I wanna make my code better but don't know how at this point. I'd like someone else's opnion to tell me how can I improve [closed]

Question

So a friend of mine asked if I could do a function that compresses strings. That function compresses a string if one character repeats itself more than four times, like: "abbbbbbcccdddd" will turn into "a#6bccc#4d". I'm noob and I wanna improve.

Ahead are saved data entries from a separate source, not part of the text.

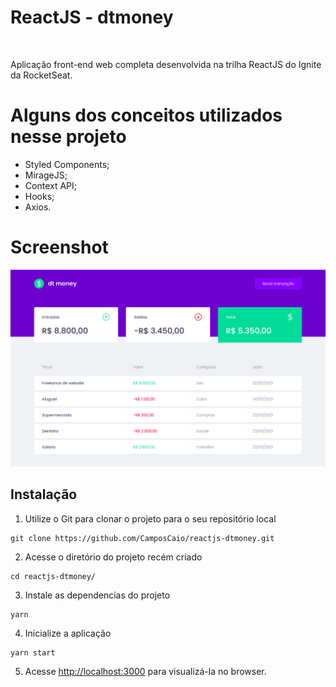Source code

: # ReactJS - dtmoney

![<TypeScript>](https://img.shields.io/badge/-TypeScript-3F51B5?style=flat-square&logo=TypeScript&logoColor=white)
![<React>](https://img.shields.io/badge/-React-03A9F4?style=flat-square&logo=React&logoColor=white)

Aplicação front-end web completa desenvolvida na trilha ReactJS do Ignite da RocketSeat.

# Alguns dos conceitos utilizados nesse projeto

- Styled Components;
- MirageJS;
- Context API;
- Hooks;
- Axios.

# Screenshot

<img src="./src/assets/print-screen.png" alt='project print screen' />

## Instalação

1. Utilize o Git para clonar o projeto para o seu repositório local

```
git clone https://github.com/CamposCaio/reactjs-dtmoney.git
```

2. Acesse o diretório do projeto recém criado

```
cd reactjs-dtmoney/
```

3. Instale as dependencias do projeto

```
yarn
```

4. Inicialize a aplicação

```
yarn start
```

5. Acesse [http://localhost:3000](http://localhost:3000) para visualizá-la no browser.
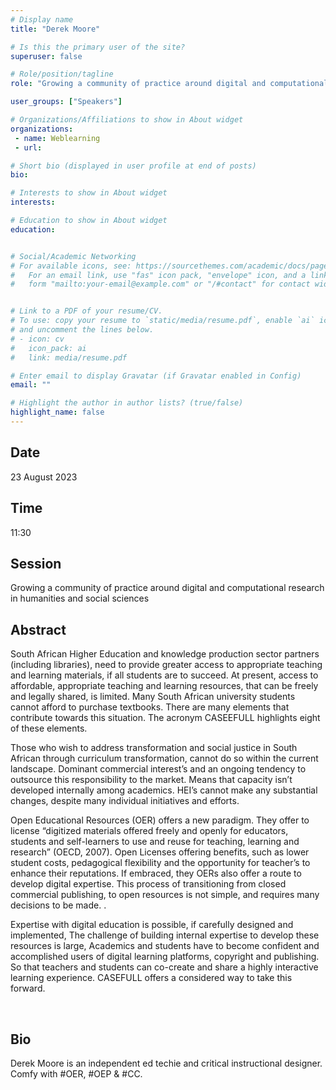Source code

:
 ```yaml
---
# Display name
title: "Derek Moore"

# Is this the primary user of the site?
superuser: false

# Role/position/tagline
role: "Growing a community of practice around digital and computational research in humanities and social sciences"

user_groups: ["Speakers"]

# Organizations/Affiliations to show in About widget
organizations:
 - name: Weblearning
 - url: 

# Short bio (displayed in user profile at end of posts)
bio: 

# Interests to show in About widget
interests: 

# Education to show in About widget
education:


# Social/Academic Networking
# For available icons, see: https://sourcethemes.com/academic/docs/page-builder/#icons
#   For an email link, use "fas" icon pack, "envelope" icon, and a link in the
#   form "mailto:your-email@example.com" or "/#contact" for contact widget.


# Link to a PDF of your resume/CV.
# To use: copy your resume to `static/media/resume.pdf`, enable `ai` icons in `params.toml`, 
# and uncomment the lines below.
# - icon: cv
#   icon_pack: ai
#   link: media/resume.pdf

# Enter email to display Gravatar (if Gravatar enabled in Config)
email: ""

# Highlight the author in author lists? (true/false)
highlight_name: false
---
```


## Date

23 August 2023

## Time

11:30

## Session

Growing a community of practice around digital and computational research in humanities and social sciences

## Abstract

South African Higher Education and knowledge production sector partners (including libraries), need to provide greater access to appropriate teaching and learning materials, if all students are to succeed.  At present, access to affordable, appropriate teaching and learning resources, that  can be freely and legally shared, is limited.  Many South African university students cannot afford to purchase textbooks. There are many elements that contribute towards this situation. The acronym CASEEFULL highlights eight of these elements. ​

Those who wish to address transformation and social justice in South African through curriculum transformation, cannot do so within the current landscape. Dominant commercial interest’s and an ongoing tendency to outsource this responsibility to the market. Means that capacity isn’t developed internally among academics. HEI’s cannot make any substantial changes, despite many individual initiatives and efforts.​

Open Educational Resources (OER) offers a new paradigm. They offer to license “digitized materials offered freely and openly for educators, students and self-learners to use and reuse for teaching, learning and research” (OECD, 2007). Open Licenses offering benefits, such as lower student costs, pedagogical flexibility and the opportunity for teacher’s to enhance their reputations. If embraced, they OERs also offer a route to develop digital expertise. This process of transitioning from closed commercial publishing, to open resources is not simple, and requires many decisions to be made. . ​

Expertise with digital education is possible, if carefully designed and implemented, The challenge of building internal expertise to develop these resources is large, Academics and students have to become confident and accomplished users of digital learning platforms, copyright and publishing.  So that teachers and students can co-create and share a highly interactive learning experience. CASEFULL offers a considered way to take this forward.​

​
## Bio

Derek Moore is an independent ed techie and critical instructional designer. Comfy with #OER, #OEP & #CC.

Thank u for who is answering me :).

let text = '92HSSSS9U27888YSGGGGGG28SLKHFKLSPPPPSKWWW'

function compressText(text){
    return searchIqualLetters(text)
}

function searchIqualLetters(originalText){
    let modifyedText = ''

    for(let i = 0; i < originalText.length - 1; i++){

        for(let j = i + 1; j < originalText.length; j++){
            
            modifyedText = repeatFourTimes(i, j, originalText)
            if(modifyedText !== undefined && modifyedText !== ''){
                originalText = modifyedText
            }
        }
    }
    return originalText
}

function checkTextModifyed(){

}

function repeatFourTimes(i, j, text){
    if(text[i] == text[j] && text[i] == text[j + 1] && text[i] == text[j + 2]){
        return getLastIqualLetter(i, j, text)
    }
}

function getLastIqualLetter(i, j, text){
    let lastIqualLetterPosition = 0

    for(let k = 0; text[i] == text[j + k]; k++){
        lastIqualLetterPosition = j + k
    }

    return makeNewText(i, lastIqualLetterPosition, text)
}

function makeNewText(i, lastLetter, text){
    let cutedPart = text.slice(i, lastLetter + 1)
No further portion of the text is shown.